Yet from The Persistence of Memory to Fever Dream, I could tell that Day was not pining after anything. Instead, she had cracked open the very center of her mind and laid it out on canvas for us all to see. Her works are free and expressive, with large fields of flooded pigment acting as the backdrop for floating ribbons of paint. They are chaotic and improvisational reflections of her inner world—her “mind maps,” as Day calls them.
And like any good map, they are also well-planned. Every stroke of paint falls just so, every flood of pigment only extends so far. These discrete elements work in harmony like dancers in perfect choreography; responding to one another, forming and disintegrating, flowing around each and every line.
These two poles of Day’s work—deliberate planning and improvisational chaos—do not necessarily explain my strong emotional reaction to her work.
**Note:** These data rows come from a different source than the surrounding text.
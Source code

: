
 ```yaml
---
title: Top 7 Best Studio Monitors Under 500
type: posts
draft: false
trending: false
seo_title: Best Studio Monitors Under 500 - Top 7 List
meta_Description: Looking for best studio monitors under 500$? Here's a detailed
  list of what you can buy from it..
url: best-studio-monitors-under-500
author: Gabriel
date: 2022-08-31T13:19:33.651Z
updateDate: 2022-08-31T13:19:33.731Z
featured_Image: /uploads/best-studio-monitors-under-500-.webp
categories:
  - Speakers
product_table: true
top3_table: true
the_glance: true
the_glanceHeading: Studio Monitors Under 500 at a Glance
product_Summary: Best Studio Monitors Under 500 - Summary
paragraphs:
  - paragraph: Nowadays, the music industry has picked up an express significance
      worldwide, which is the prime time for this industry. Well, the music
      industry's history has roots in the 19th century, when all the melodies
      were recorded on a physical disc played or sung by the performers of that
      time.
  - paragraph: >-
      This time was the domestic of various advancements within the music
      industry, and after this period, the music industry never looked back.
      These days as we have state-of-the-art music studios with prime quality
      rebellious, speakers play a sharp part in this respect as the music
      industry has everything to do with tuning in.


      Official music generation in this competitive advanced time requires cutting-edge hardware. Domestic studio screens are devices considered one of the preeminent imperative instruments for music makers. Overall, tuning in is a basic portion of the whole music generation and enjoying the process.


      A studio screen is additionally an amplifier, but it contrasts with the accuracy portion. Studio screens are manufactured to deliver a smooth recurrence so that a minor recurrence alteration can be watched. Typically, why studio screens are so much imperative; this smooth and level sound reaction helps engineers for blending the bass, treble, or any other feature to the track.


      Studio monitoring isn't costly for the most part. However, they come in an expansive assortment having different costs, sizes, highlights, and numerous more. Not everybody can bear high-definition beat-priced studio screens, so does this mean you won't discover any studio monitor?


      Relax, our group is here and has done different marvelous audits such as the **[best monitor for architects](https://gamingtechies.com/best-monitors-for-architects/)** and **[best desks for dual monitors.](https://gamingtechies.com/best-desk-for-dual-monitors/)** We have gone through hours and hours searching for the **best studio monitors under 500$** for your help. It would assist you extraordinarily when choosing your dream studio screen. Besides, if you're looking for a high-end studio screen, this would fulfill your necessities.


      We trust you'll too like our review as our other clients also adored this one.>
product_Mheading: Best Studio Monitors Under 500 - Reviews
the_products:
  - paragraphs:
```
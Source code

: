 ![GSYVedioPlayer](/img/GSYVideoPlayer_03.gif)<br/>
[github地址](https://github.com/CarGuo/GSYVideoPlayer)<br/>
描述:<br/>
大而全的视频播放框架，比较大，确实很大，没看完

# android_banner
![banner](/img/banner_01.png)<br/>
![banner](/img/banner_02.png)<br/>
I’ve had a lot of difficulty putting my reaction into words, but I can share these few connections I forged in the hope that you’ll forge them too.
Day’s paintings show the entire spectrum of universal experience. They are fetuses forming in the womb; stars collapsing in on themselves. They are embryonic, and they are nebulous. I cried while walking through “Ricochet” because I was looking at art which so strongly reminded me of the beautiful, mystical and sometimes terrifying knowledge that I am alive.
I can’t promise you’ll have the same experience as me, nor can I promise that you won’t cry, but I can promise you that “Ricochet” will still be rebounding in your mind for days and days.